In these circumstances there is only one wine I turn to, the real winter warmer: Syrah, or (to give it its New World name) Shiraz. Wines made from Syrah grapes are the cheerful wines of the world, guaranteed to banish winter misery, at least for a while. They may differ hugely in style and taste, but they are all big, powerful wines with an amazing depth of colour and personality.
But there is more to this brash grape than you might think. Spend a little while getting to know it and you realise it has quite the most fascinating history and diversity of any grape in the winemaker’s armoury. Syrah started off in the nineteenth century as an unremarkable grape grown in the northern Rhone region. Truthfully it was always going to be outshone by others, like the snooty Pinot Noirs from Burgundy and rock star Cabernet/Merlot Clarets from Bordeaux. The berries were small with a thick skin and it played nasty tricks during wine making – since it was prone to reduction and could produce a wine with a delightful cabbage aroma.

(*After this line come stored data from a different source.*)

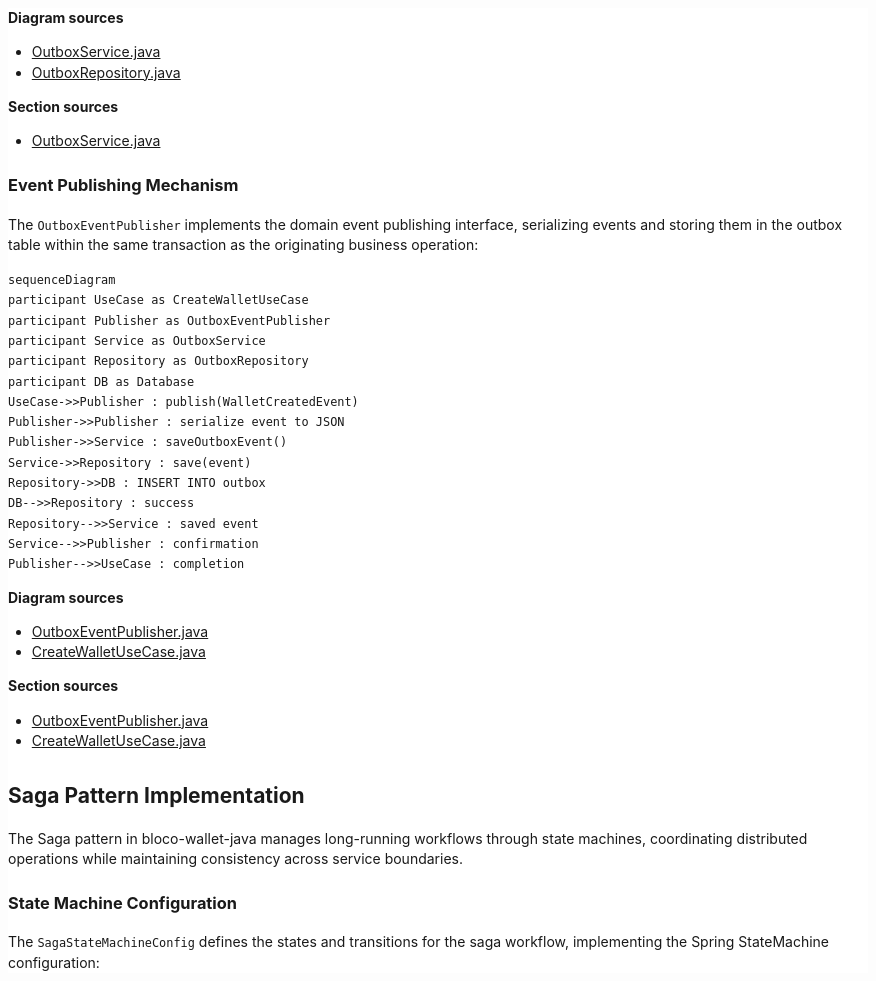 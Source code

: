 **Diagram sources**  
- [OutboxService.java](file://src/main/java/dev/bloco/wallet/hub/infra/provider/data/OutboxService.java#L31-L85)
- [OutboxRepository.java](file://src/main/java/dev/bloco/wallet/hub/infra/provider/data/repository/OutboxRepository.java#L26-L28)

**Section sources**  
- [OutboxService.java](file://src/main/java/dev/bloco/wallet/hub/infra/provider/data/OutboxService.java#L1-L86)

### Event Publishing Mechanism

The `OutboxEventPublisher` implements the domain event publishing interface, serializing events and storing them in the outbox table within the same transaction as the originating business operation:

```mermaid
sequenceDiagram
participant UseCase as CreateWalletUseCase
participant Publisher as OutboxEventPublisher
participant Service as OutboxService
participant Repository as OutboxRepository
participant DB as Database
UseCase->>Publisher : publish(WalletCreatedEvent)
Publisher->>Publisher : serialize event to JSON
Publisher->>Service : saveOutboxEvent()
Service->>Repository : save(event)
Repository->>DB : INSERT INTO outbox
DB-->>Repository : success
Repository-->>Service : saved event
Service-->>Publisher : confirmation
Publisher-->>UseCase : completion
```

**Diagram sources**  
- [OutboxEventPublisher.java](file://src/main/java/dev/bloco/wallet/hub/infra/adapter/event/OutboxEventPublisher.java#L30-L74)
- [CreateWalletUseCase.java](file://src/main/java/dev/bloco/wallet/hub/usecase/CreateWalletUseCase.java#L30-L40)

**Section sources**  
- [OutboxEventPublisher.java](file://src/main/java/dev/bloco/wallet/hub/infra/adapter/event/OutboxEventPublisher.java#L1-L75)
- [CreateWalletUseCase.java](file://src/main/java/dev/bloco/wallet/hub/usecase/CreateWalletUseCase.java#L1-L41)

## Saga Pattern Implementation

The Saga pattern in bloco-wallet-java manages long-running workflows through state machines, coordinating distributed operations while maintaining consistency across service boundaries.

### State Machine Configuration

The `SagaStateMachineConfig` defines the states and transitions for the saga workflow, implementing the Spring StateMachine configuration:
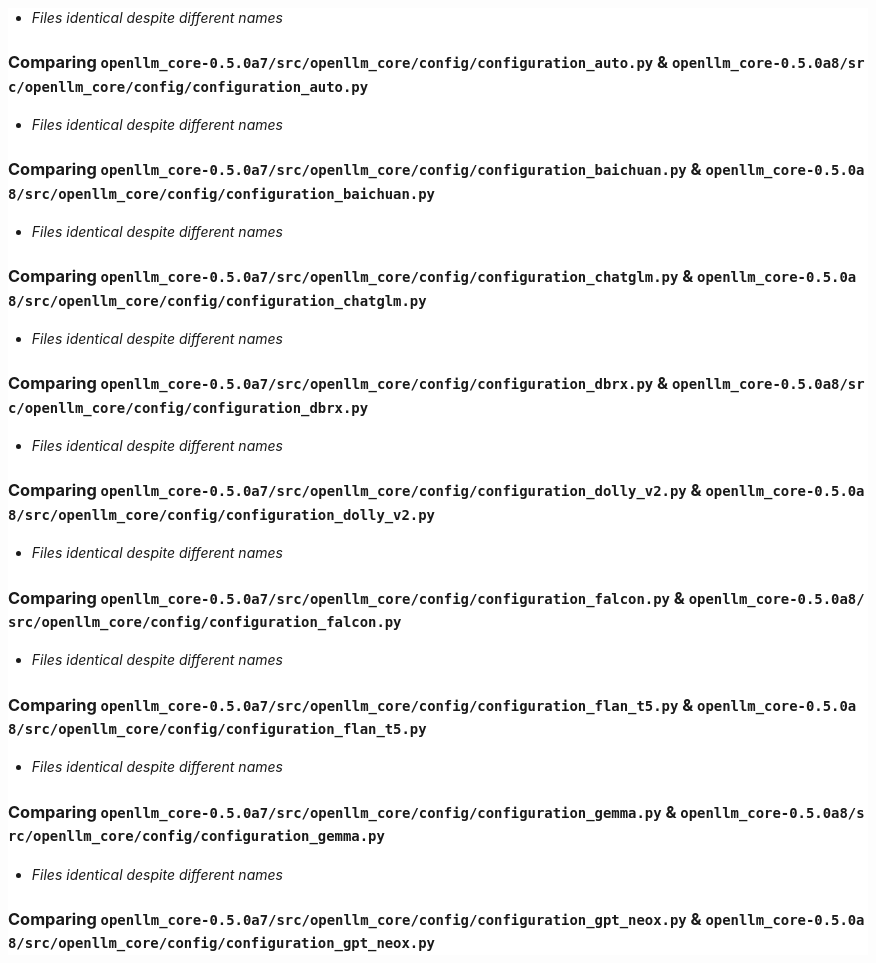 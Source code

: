  * *Files identical despite different names*

### Comparing `openllm_core-0.5.0a7/src/openllm_core/config/configuration_auto.py` & `openllm_core-0.5.0a8/src/openllm_core/config/configuration_auto.py`

 * *Files identical despite different names*

### Comparing `openllm_core-0.5.0a7/src/openllm_core/config/configuration_baichuan.py` & `openllm_core-0.5.0a8/src/openllm_core/config/configuration_baichuan.py`

 * *Files identical despite different names*

### Comparing `openllm_core-0.5.0a7/src/openllm_core/config/configuration_chatglm.py` & `openllm_core-0.5.0a8/src/openllm_core/config/configuration_chatglm.py`

 * *Files identical despite different names*

### Comparing `openllm_core-0.5.0a7/src/openllm_core/config/configuration_dbrx.py` & `openllm_core-0.5.0a8/src/openllm_core/config/configuration_dbrx.py`

 * *Files identical despite different names*

### Comparing `openllm_core-0.5.0a7/src/openllm_core/config/configuration_dolly_v2.py` & `openllm_core-0.5.0a8/src/openllm_core/config/configuration_dolly_v2.py`

 * *Files identical despite different names*

### Comparing `openllm_core-0.5.0a7/src/openllm_core/config/configuration_falcon.py` & `openllm_core-0.5.0a8/src/openllm_core/config/configuration_falcon.py`

 * *Files identical despite different names*

### Comparing `openllm_core-0.5.0a7/src/openllm_core/config/configuration_flan_t5.py` & `openllm_core-0.5.0a8/src/openllm_core/config/configuration_flan_t5.py`

 * *Files identical despite different names*

### Comparing `openllm_core-0.5.0a7/src/openllm_core/config/configuration_gemma.py` & `openllm_core-0.5.0a8/src/openllm_core/config/configuration_gemma.py`

 * *Files identical despite different names*

### Comparing `openllm_core-0.5.0a7/src/openllm_core/config/configuration_gpt_neox.py` & `openllm_core-0.5.0a8/src/openllm_core/config/configuration_gpt_neox.py`
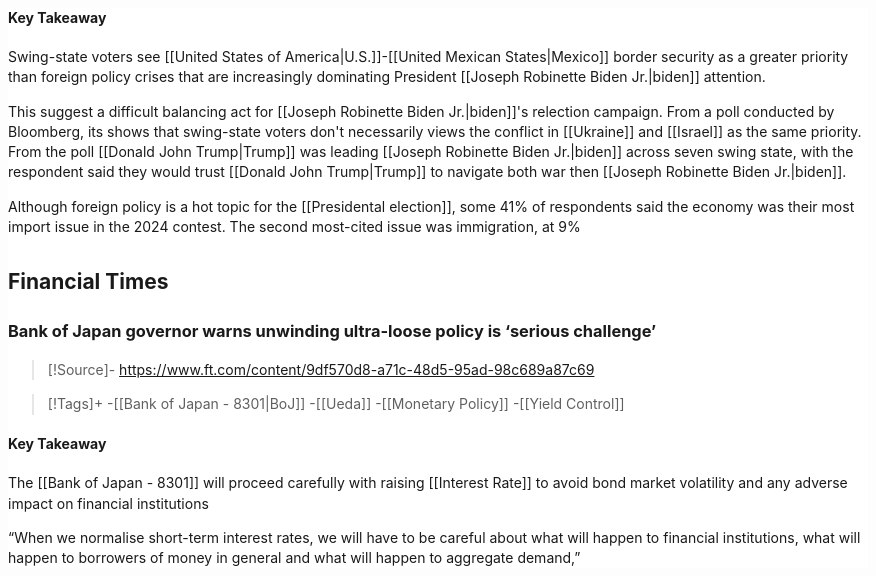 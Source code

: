 #### Key Takeaway
Swing-state voters see [[United States of America|U.S.]]-[[United Mexican States|Mexico]] border security as a greater priority than foreign policy crises that are increasingly dominating President [[Joseph Robinette Biden Jr.|biden]] attention.

This suggest a difficult balancing act for [[Joseph Robinette Biden Jr.|biden]]'s relection campaign. From a poll conducted by Bloomberg, its shows that swing-state voters don't necessarily views the conflict in [[Ukraine]] and [[Israel]] as the same priority. From the poll [[Donald John Trump|Trump]] was leading [[Joseph Robinette Biden Jr.|biden]] across seven swing state, with the respondent said they would trust [[Donald John Trump|Trump]] to navigate both war then [[Joseph Robinette Biden Jr.|biden]].

Although foreign policy is a hot topic for the [[Presidental election]], some 41% of respondents said the economy was their most import issue in the 2024 contest. The second most-cited issue was immigration, at 9%



## Financial Times
### Bank of Japan governor warns unwinding ultra-loose policy is ‘serious challenge’

>[!Source]-
>https://www.ft.com/content/9df570d8-a71c-48d5-95ad-98c689a87c69

>[!Tags]+
>-[[Bank of Japan - 8301|BoJ]]
>-[[Ueda]]
>-[[Monetary Policy]]
>-[[Yield Control]]

#### Key Takeaway

The [[Bank of Japan - 8301]] will proceed carefully with raising [[Interest Rate]] to avoid bond market volatility and any adverse impact on financial institutions

“When we normalise short-term interest rates, we will have to be careful about what will happen to financial institutions, what will happen to borrowers of money in general and what will happen to aggregate demand,”

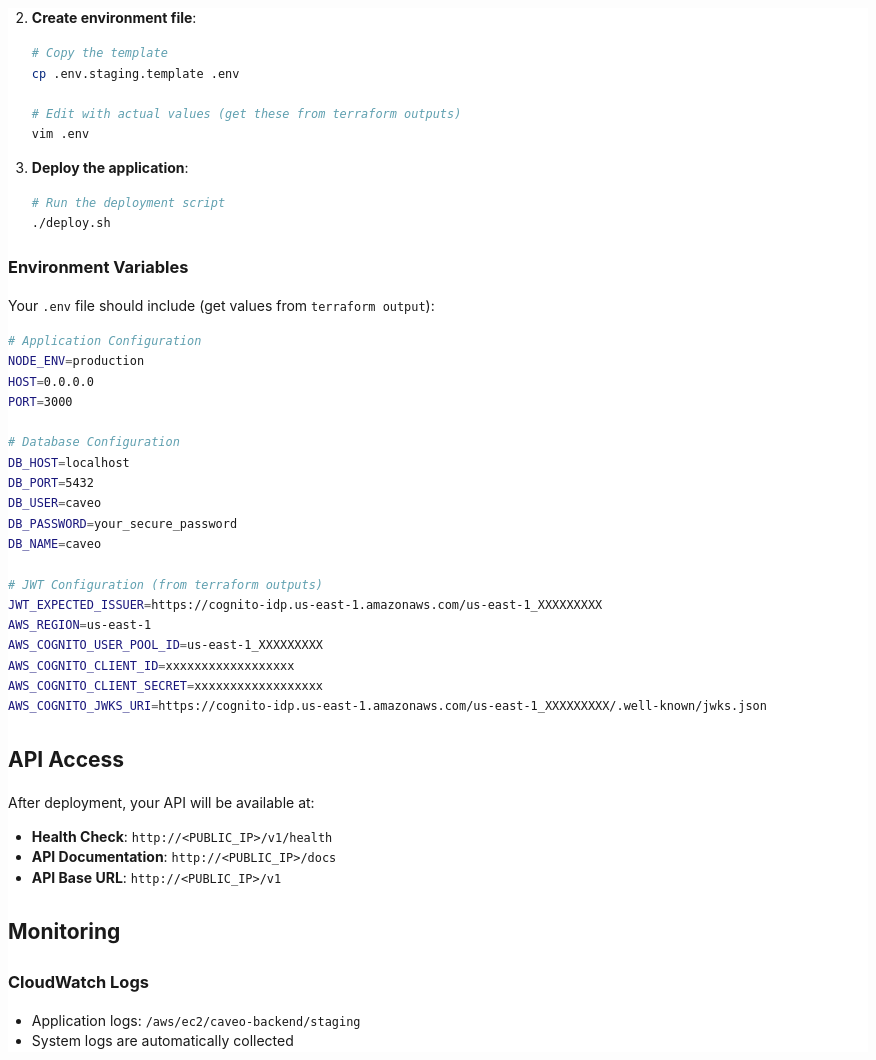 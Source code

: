 2. **Create environment file**:
   ```bash
   # Copy the template
   cp .env.staging.template .env

   # Edit with actual values (get these from terraform outputs)
   vim .env
   ```

3. **Deploy the application**:
   ```bash
   # Run the deployment script
   ./deploy.sh
   ```

### Environment Variables

Your `.env` file should include (get values from `terraform output`):

```bash
# Application Configuration
NODE_ENV=production
HOST=0.0.0.0
PORT=3000

# Database Configuration
DB_HOST=localhost
DB_PORT=5432
DB_USER=caveo
DB_PASSWORD=your_secure_password
DB_NAME=caveo

# JWT Configuration (from terraform outputs)
JWT_EXPECTED_ISSUER=https://cognito-idp.us-east-1.amazonaws.com/us-east-1_XXXXXXXXX
AWS_REGION=us-east-1
AWS_COGNITO_USER_POOL_ID=us-east-1_XXXXXXXXX
AWS_COGNITO_CLIENT_ID=xxxxxxxxxxxxxxxxxx
AWS_COGNITO_CLIENT_SECRET=xxxxxxxxxxxxxxxxxx
AWS_COGNITO_JWKS_URI=https://cognito-idp.us-east-1.amazonaws.com/us-east-1_XXXXXXXXX/.well-known/jwks.json
```

## API Access

After deployment, your API will be available at:

- **Health Check**: `http://<PUBLIC_IP>/v1/health`
- **API Documentation**: `http://<PUBLIC_IP>/docs`
- **API Base URL**: `http://<PUBLIC_IP>/v1`

## Monitoring

### CloudWatch Logs
- Application logs: `/aws/ec2/caveo-backend/staging`
- System logs are automatically collected
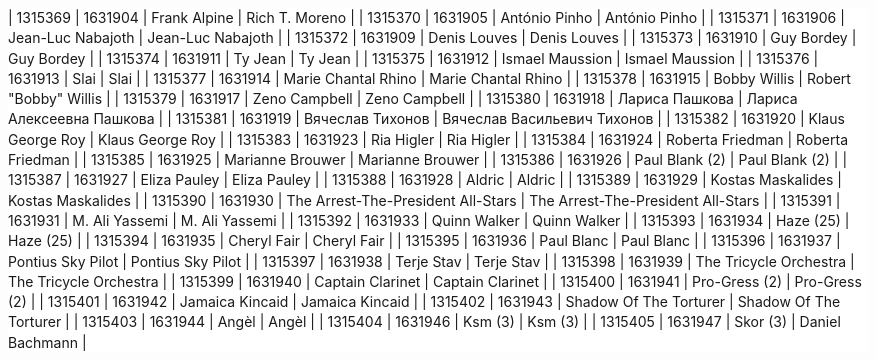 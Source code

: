| 1315369 | 1631904 | Frank Alpine | Rich T. Moreno |
| 1315370 | 1631905 | António Pinho | António Pinho |
| 1315371 | 1631906 | Jean-Luc Nabajoth | Jean-Luc Nabajoth |
| 1315372 | 1631909 | Denis Louves | Denis Louves |
| 1315373 | 1631910 | Guy Bordey | Guy Bordey |
| 1315374 | 1631911 | Ty Jean | Ty Jean |
| 1315375 | 1631912 | Ismael Maussion | Ismael Maussion |
| 1315376 | 1631913 | Slai | Slai |
| 1315377 | 1631914 | Marie Chantal Rhino | Marie Chantal Rhino |
| 1315378 | 1631915 | Bobby Willis | Robert "Bobby" Willis |
| 1315379 | 1631917 | Zeno Campbell | Zeno Campbell |
| 1315380 | 1631918 | Лариса Пашкова | Лариса Алексеевна Пашкова |
| 1315381 | 1631919 | Вячеслав Тихонов | Вячеслав Васильевич Тихонов |
| 1315382 | 1631920 | Klaus George Roy | Klaus George Roy |
| 1315383 | 1631923 | Ria Higler | Ria Higler |
| 1315384 | 1631924 | Roberta Friedman | Roberta Friedman |
| 1315385 | 1631925 | Marianne Brouwer | Marianne Brouwer |
| 1315386 | 1631926 | Paul Blank (2) | Paul Blank (2) |
| 1315387 | 1631927 | Eliza Pauley | Eliza Pauley |
| 1315388 | 1631928 | Aldric | Aldric |
| 1315389 | 1631929 | Kostas Maskalides | Kostas Maskalides |
| 1315390 | 1631930 | The Arrest-The-President All-Stars | The Arrest-The-President All-Stars |
| 1315391 | 1631931 | M. Ali Yassemi | M. Ali Yassemi |
| 1315392 | 1631933 | Quinn Walker | Quinn Walker |
| 1315393 | 1631934 | Haze (25) | Haze (25) |
| 1315394 | 1631935 | Cheryl Fair | Cheryl Fair |
| 1315395 | 1631936 | Paul Blanc | Paul Blanc |
| 1315396 | 1631937 | Pontius Sky Pilot | Pontius Sky Pilot |
| 1315397 | 1631938 | Terje Stav | Terje Stav |
| 1315398 | 1631939 | The Tricycle Orchestra | The Tricycle Orchestra |
| 1315399 | 1631940 | Captain Clarinet | Captain Clarinet |
| 1315400 | 1631941 | Pro-Gress (2) | Pro-Gress (2) |
| 1315401 | 1631942 | Jamaica Kincaid | Jamaica Kincaid |
| 1315402 | 1631943 | Shadow Of The Torturer | Shadow Of The Torturer |
| 1315403 | 1631944 | Angèl | Angèl |
| 1315404 | 1631946 | Ksm (3) | Ksm (3) |
| 1315405 | 1631947 | Skor (3) | Daniel Bachmann |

That said, it does produce some of the French wines I adore – Crozes Hermitage and Côte-Rôtie. The wonderful, purplish glow and spicy aromas of either would help you through a winter’s evening. These are austere wines, that don’t let you forget their northern roots.
Then something wonderful happened. Like many 19th-century European peasants, Syrah left for the New World, changed its name and become famous. Syrah vines were imported into Australia, and the name, never easy to pronounce by an Anglo-Saxon tongue, became Shiraz.
“When you put the wines into warmer soil, it completely changes its personality,” says Mark Pardoe, a wine buying director and lecturer from Berry Bros. “You get a wine with a much rounder personality, with more fruit and a taste of figs and raisins.”
Now liberated, Shiraz became a New World superstar, providing the raw material for some of the most famous and expensive wines in the world, most famously Penfolds Grange, at £300 a bottle and more. This is well deserved, since these wines have everything – great structure, length, fruit and power. And they can last in a bottle for 20 or 30 years and more.
“The amazing thing about Syrah is that it can do and be almost all things, from a jug wine all the way to some of the great and long lived wines of the world. It has a split personality,” says Pardoe. Now the émigré wine has come full circle and has returned to France and Spain, where it is being grown in the sunnier climes, turning out the powerful, fruit-filled wines redolent of Australia and South Africa.
Don’t get me wrong, there are some shockers out there. I’ve been poured some near-black glasses of Shiraz that would have been better used as fertiliser. But next time you feel the winter blues, try some of these.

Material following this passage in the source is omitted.